Es gibt Menschen, die auf der Suche nach alternativen Parteien sind. Ich glaube, dass das weiter zunimmt. Meiner Meinung nach wird sich der Wind drehen. Ich denke, dass die Debatte um den Aufbau einer dritten Partei (neben Republikanern und Demokraten; Anm. d. Übers.) den ArbeiterInnen sehr nahe kommen wird – von daher wird diese dritte Kraft eine Partei der ArbeiterInnen oder eine Arbeiterpartei sein. Das ist die Vorstellung, die jedeR in der Unterschicht, der Arbeiterklasse, hat. Und die Mittelschicht würde wirklich dabei sein, wenn sie den Schaden realisiert, den Demokraten und Republikaner anrichten.
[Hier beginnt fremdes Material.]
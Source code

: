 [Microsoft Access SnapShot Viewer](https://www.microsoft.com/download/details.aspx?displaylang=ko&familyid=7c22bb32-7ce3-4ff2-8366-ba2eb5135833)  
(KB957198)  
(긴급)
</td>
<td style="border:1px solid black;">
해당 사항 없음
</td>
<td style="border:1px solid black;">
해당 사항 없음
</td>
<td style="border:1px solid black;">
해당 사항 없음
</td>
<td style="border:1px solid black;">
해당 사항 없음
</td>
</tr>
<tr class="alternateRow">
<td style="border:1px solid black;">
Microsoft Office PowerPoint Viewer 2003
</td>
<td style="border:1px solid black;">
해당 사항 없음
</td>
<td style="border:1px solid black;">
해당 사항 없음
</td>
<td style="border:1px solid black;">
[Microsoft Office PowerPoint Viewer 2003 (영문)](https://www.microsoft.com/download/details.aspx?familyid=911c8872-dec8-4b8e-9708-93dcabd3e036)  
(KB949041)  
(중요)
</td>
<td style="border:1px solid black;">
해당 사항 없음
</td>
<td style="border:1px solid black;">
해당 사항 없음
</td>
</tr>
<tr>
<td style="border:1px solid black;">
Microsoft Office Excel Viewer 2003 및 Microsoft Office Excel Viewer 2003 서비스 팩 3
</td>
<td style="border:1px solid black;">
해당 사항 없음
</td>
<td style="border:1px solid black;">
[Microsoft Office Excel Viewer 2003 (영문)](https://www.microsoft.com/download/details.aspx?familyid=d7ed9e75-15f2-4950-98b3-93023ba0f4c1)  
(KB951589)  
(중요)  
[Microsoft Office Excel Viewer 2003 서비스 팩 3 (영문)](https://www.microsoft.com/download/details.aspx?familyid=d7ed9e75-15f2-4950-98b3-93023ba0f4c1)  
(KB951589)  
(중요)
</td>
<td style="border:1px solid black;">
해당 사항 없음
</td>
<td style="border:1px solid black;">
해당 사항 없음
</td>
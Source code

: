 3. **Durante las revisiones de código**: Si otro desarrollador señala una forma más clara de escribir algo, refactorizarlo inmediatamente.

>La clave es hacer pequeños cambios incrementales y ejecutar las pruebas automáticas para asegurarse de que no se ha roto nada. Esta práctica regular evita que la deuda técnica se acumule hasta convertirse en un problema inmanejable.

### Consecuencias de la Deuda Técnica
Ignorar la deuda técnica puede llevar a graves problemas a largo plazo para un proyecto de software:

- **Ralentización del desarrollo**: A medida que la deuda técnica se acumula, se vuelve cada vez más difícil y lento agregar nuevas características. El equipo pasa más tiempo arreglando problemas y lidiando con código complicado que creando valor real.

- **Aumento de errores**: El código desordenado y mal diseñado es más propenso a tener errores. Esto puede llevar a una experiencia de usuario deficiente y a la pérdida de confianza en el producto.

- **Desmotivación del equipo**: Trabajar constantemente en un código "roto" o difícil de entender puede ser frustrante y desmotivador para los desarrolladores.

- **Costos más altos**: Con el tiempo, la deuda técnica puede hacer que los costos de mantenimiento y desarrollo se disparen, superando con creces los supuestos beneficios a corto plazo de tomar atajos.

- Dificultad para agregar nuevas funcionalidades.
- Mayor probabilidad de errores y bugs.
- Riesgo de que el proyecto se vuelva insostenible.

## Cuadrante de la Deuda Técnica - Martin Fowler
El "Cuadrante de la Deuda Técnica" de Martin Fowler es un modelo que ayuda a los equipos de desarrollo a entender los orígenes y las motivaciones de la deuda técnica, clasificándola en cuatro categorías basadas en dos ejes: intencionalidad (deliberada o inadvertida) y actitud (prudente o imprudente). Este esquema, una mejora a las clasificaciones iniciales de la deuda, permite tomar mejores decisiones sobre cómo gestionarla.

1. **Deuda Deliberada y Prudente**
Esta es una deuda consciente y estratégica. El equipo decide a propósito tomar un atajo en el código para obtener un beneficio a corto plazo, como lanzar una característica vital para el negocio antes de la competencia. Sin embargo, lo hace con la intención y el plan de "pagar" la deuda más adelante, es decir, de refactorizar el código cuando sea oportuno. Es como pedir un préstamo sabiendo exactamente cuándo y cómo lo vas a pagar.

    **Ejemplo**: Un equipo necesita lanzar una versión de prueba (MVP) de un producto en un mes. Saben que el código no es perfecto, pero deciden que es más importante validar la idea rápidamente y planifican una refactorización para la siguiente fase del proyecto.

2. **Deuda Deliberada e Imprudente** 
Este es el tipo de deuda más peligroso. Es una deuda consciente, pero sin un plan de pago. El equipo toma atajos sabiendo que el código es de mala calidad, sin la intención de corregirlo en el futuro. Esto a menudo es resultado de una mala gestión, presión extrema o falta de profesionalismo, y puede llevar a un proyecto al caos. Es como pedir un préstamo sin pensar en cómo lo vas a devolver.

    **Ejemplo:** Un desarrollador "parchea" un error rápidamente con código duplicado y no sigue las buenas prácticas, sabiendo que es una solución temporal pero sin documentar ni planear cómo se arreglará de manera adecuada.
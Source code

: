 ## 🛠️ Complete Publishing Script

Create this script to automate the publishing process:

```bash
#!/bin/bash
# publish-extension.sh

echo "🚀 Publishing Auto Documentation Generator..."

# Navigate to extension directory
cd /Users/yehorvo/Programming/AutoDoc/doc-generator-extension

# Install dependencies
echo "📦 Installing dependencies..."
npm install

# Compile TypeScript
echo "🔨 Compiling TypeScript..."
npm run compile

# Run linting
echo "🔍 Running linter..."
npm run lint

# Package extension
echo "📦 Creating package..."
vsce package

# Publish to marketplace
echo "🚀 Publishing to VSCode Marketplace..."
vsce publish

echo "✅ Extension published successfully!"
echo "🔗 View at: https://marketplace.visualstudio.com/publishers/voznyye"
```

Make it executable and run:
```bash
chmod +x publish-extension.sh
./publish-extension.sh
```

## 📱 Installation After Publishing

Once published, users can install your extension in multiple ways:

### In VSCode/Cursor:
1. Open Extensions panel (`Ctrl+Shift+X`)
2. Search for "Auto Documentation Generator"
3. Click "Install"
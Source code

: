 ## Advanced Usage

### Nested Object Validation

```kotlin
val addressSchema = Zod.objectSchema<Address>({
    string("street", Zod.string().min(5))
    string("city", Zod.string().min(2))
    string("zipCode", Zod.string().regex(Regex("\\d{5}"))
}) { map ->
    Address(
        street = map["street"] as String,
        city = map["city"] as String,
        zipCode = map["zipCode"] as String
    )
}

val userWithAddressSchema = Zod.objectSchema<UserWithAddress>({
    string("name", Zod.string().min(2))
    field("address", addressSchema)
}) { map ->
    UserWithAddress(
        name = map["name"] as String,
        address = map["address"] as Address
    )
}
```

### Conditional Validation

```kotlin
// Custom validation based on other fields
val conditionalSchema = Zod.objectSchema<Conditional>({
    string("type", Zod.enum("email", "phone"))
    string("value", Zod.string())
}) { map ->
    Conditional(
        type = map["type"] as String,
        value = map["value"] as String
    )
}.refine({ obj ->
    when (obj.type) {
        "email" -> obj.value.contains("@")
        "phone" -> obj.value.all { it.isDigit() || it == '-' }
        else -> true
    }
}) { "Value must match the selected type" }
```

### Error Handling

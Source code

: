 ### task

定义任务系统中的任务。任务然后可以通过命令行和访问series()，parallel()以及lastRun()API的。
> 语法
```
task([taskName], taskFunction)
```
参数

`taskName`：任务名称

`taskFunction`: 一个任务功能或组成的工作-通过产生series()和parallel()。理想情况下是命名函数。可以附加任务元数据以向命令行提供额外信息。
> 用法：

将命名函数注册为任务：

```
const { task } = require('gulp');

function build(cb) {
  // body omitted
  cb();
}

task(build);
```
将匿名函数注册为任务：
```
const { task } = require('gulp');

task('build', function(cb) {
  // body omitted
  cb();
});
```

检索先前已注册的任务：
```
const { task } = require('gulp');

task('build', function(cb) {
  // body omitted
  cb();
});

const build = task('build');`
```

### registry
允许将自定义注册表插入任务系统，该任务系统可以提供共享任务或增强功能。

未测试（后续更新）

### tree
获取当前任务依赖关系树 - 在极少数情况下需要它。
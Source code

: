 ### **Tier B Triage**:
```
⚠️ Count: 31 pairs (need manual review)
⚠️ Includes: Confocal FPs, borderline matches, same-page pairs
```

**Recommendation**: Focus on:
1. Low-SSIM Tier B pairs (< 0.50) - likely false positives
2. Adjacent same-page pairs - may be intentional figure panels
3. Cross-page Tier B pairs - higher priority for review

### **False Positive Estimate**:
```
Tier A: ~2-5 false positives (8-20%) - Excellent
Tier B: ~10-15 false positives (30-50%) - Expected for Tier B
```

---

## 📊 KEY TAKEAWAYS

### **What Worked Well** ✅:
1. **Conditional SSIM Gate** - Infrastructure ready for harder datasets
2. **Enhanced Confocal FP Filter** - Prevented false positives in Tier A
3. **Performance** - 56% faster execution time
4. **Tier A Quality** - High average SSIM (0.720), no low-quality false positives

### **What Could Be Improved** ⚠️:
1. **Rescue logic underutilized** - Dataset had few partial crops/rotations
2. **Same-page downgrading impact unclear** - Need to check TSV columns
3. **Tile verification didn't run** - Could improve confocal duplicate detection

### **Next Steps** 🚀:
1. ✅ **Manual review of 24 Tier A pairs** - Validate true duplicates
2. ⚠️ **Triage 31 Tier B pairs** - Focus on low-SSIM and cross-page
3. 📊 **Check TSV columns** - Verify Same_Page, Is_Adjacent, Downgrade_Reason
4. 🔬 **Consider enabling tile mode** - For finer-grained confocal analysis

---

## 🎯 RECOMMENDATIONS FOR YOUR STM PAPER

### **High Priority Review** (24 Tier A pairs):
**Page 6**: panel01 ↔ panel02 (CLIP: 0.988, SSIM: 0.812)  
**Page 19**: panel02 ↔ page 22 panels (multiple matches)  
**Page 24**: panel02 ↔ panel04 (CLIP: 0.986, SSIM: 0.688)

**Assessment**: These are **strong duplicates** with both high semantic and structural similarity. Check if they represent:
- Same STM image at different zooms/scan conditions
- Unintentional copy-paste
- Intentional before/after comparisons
Die ausführliche Fassung dieses Interviews findet ihr auf der Website www.SocialistAlternative.org unter dem Originaltitel: „Interview with Jesse Díaz of the L.A. March 25th Coalition“.
* Sensenbrenner bill = Nach dem Vorsitzenden des Justizausschusses des Repräsentantenhauses, James Sensenbrenner, benanntes Gesetz, das im Dezember 2003 in Kraft trat und vorsieht, „illegal“ in den USA lebende MigrantInnen strafrechtlich zu verfolgen. Zudem soll eine 1.100 Kilometer lange Mauer an der mexikanisch-US-amerikanischen Grenze Menschen an der Einwanderung hindern. Außerdem soll kriminalisiert werden, wer MigrantInnen bei ihrem Grenzübertritt in die USA Unterstützung leistet.
Selbst konservative Kommentatoren kritisierten damals das „Sensenbrenner-Gesetz“ als rassistisch.
* INS = United States Immigration and Naturalization Service; US-Behörde für Migration und Einbürgerung.